Rosane MaRcia neuMann

Universidade de Passo Fundo – [email protected]

Cada fotografia é singular, pois apresenta um instante único. O instante fotográfico demarca o propósito da lembrança em oposição ao propósito do esquecimento, numa imbricação profunda entre presença e ausência. A fotografia seria então uma ideia de passado que se quer construir. Fotografar consiste em estabelecer uma distinção entre aquele instante e os demais, e ao mesmo tempo torná-lo passível de ser conhecido.

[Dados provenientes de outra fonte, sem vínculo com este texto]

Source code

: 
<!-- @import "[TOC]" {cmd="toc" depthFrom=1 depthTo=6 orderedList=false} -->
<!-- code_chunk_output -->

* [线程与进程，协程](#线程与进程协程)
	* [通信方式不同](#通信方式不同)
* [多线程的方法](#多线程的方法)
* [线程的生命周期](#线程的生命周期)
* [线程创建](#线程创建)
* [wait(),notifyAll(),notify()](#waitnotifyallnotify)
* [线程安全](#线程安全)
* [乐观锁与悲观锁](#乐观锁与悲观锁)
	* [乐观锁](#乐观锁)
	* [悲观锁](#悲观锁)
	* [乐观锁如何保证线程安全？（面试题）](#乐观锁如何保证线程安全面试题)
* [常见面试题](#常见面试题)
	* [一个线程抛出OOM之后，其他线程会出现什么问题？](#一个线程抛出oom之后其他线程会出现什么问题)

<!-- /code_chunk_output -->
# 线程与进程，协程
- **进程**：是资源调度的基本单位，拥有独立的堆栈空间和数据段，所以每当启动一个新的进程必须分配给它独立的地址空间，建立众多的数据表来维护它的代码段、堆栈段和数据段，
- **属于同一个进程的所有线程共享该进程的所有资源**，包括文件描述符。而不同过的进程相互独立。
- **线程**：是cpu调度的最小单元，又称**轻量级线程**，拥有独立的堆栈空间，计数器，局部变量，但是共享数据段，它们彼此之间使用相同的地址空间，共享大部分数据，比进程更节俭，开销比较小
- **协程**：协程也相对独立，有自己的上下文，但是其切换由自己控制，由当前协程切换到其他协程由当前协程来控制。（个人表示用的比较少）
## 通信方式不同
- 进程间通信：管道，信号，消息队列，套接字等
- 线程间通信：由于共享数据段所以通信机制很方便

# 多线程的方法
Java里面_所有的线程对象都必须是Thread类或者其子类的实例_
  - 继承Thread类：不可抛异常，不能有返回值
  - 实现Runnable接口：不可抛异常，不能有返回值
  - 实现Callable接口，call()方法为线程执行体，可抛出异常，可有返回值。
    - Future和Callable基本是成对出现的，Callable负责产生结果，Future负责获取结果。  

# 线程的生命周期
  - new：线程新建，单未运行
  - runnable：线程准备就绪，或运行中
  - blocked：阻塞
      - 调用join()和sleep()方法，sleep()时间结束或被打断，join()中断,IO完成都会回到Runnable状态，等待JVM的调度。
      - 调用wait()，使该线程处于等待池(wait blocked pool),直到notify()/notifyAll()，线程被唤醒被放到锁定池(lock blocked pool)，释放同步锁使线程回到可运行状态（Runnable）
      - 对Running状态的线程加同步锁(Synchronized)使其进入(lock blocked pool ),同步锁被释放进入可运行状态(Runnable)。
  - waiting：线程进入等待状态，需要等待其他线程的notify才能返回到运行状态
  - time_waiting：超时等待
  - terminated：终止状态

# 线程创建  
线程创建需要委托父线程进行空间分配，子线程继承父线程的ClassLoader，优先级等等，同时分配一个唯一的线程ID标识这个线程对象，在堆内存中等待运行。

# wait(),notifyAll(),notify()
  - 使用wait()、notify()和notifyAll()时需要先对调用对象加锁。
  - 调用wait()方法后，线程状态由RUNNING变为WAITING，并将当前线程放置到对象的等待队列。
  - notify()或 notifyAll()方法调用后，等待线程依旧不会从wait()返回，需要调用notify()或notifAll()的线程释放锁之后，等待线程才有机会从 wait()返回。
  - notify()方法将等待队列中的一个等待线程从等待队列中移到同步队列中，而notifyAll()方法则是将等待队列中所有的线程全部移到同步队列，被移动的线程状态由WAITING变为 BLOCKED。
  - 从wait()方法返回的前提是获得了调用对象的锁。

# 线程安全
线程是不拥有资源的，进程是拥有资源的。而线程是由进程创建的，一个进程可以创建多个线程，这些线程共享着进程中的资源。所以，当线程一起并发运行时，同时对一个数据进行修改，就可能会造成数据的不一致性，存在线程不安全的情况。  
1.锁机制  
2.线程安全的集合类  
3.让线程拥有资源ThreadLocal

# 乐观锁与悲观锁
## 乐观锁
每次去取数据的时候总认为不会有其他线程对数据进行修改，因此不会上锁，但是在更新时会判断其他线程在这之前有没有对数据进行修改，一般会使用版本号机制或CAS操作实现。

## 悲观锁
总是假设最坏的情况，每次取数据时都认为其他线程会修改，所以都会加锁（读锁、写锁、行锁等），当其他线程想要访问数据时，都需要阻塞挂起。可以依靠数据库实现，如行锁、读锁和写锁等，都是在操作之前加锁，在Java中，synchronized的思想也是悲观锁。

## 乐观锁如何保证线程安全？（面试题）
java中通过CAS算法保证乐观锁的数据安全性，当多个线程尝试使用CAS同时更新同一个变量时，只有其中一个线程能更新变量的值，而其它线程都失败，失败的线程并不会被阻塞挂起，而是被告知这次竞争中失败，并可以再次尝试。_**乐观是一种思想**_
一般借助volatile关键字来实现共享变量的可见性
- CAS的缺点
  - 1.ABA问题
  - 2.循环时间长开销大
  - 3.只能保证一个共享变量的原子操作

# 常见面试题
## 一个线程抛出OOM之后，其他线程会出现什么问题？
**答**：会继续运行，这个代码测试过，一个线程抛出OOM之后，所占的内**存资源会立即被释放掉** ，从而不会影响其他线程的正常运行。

Entendendo a fotografia como um suporte de divulgação moderno e, ao mesmo tempo, visual, esse meio foi empregado com frequência pelas companhias colonizadoras, atuantes no Rio Grande do Sul no início do século XX, com o intuito de propaganda, como a Empresa de Colonização Dr. Herrmann Meyer, ativa entre 1897 e 1932.1 Seu proprietário Herrmann Meyer, por meio de prospectos, panfletos, anúncios em jornais, apresentava e oferecia o seu produto – um lote colonial em uma colônia no Planalto Rio-grandense –, despertando o interesse e a imaginação de seu consumidor – imigrantes alemães e seus descendentes, compradores em potencial. Postais e vistas urbanas vendiam uma imagem positiva e recorrente da colônia/núcleo urbano, tanto interna quanto externamente. Esse recurso contribuía para a constituição de uma imagem oficial da colônia. Porém, ao mesmo tempo em que revela a fotografia também oculta.

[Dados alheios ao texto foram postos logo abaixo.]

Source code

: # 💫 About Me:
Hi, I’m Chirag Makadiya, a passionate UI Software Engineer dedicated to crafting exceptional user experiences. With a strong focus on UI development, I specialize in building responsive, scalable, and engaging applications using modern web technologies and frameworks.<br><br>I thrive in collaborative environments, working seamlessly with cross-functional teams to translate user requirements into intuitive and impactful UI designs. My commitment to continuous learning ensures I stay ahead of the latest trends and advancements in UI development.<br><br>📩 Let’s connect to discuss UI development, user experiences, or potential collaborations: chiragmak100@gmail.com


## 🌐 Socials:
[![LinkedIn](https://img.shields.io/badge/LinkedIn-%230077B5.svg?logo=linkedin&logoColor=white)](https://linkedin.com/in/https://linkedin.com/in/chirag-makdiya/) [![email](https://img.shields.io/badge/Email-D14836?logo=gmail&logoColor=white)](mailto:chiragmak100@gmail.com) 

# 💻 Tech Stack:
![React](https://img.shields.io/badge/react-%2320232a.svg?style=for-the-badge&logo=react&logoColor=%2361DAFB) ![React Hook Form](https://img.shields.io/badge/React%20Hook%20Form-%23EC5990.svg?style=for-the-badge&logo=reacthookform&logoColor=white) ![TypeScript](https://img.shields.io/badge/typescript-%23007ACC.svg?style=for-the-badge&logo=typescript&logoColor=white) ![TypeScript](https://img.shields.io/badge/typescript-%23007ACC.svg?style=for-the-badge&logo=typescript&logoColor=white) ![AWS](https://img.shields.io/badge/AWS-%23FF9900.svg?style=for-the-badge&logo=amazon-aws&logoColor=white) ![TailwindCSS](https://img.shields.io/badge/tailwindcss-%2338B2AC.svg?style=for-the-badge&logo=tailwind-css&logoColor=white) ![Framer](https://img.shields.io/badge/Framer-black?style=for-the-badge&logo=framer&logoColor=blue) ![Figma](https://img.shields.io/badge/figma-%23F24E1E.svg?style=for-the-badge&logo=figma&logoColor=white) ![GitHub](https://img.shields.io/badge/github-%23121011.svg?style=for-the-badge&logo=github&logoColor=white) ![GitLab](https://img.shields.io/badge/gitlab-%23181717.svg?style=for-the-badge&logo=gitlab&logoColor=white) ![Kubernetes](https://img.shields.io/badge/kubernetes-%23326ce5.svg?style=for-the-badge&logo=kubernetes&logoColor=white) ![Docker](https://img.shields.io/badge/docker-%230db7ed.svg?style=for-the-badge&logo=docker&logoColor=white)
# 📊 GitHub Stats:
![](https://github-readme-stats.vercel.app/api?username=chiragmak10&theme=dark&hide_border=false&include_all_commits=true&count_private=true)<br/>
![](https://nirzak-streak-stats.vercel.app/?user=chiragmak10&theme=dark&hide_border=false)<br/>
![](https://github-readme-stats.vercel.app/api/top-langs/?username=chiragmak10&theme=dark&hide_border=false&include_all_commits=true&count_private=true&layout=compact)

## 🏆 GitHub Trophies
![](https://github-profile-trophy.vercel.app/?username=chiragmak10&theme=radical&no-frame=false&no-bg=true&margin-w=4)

No Brasil, os primeiros fotógrafos eram estrangeiros. Esse perfil se reproduziu igualmente no complexo colonial da Colonizadora Meyer. Em geral, o crescimento da demanda por mais fotografias tem relação direta com o aumento da imigração e do turismo. Os imigrantes, na ânsia de mandar notícias aos parentes que ficaram, e também preocupados com comprovar a sua ascensão econômica, vão ser grandes consumidores de fotografias. Soma-se a isso o desejo das pessoas de se verem representadas. Referente às áreas de colonização, o princípio parece ser o mesmo: a aspiração de ser eterna, comprovar o seu progresso, o crescimento, sua modernização, industrialização ou outro aspecto qualquer. A fotografia aparece então como uma nova forma de percepção do conhecer, que aproximou e tornou visíveis pessoas e lugares através da reprodução de sua imagem: uma imagem presente e um objeto ausente.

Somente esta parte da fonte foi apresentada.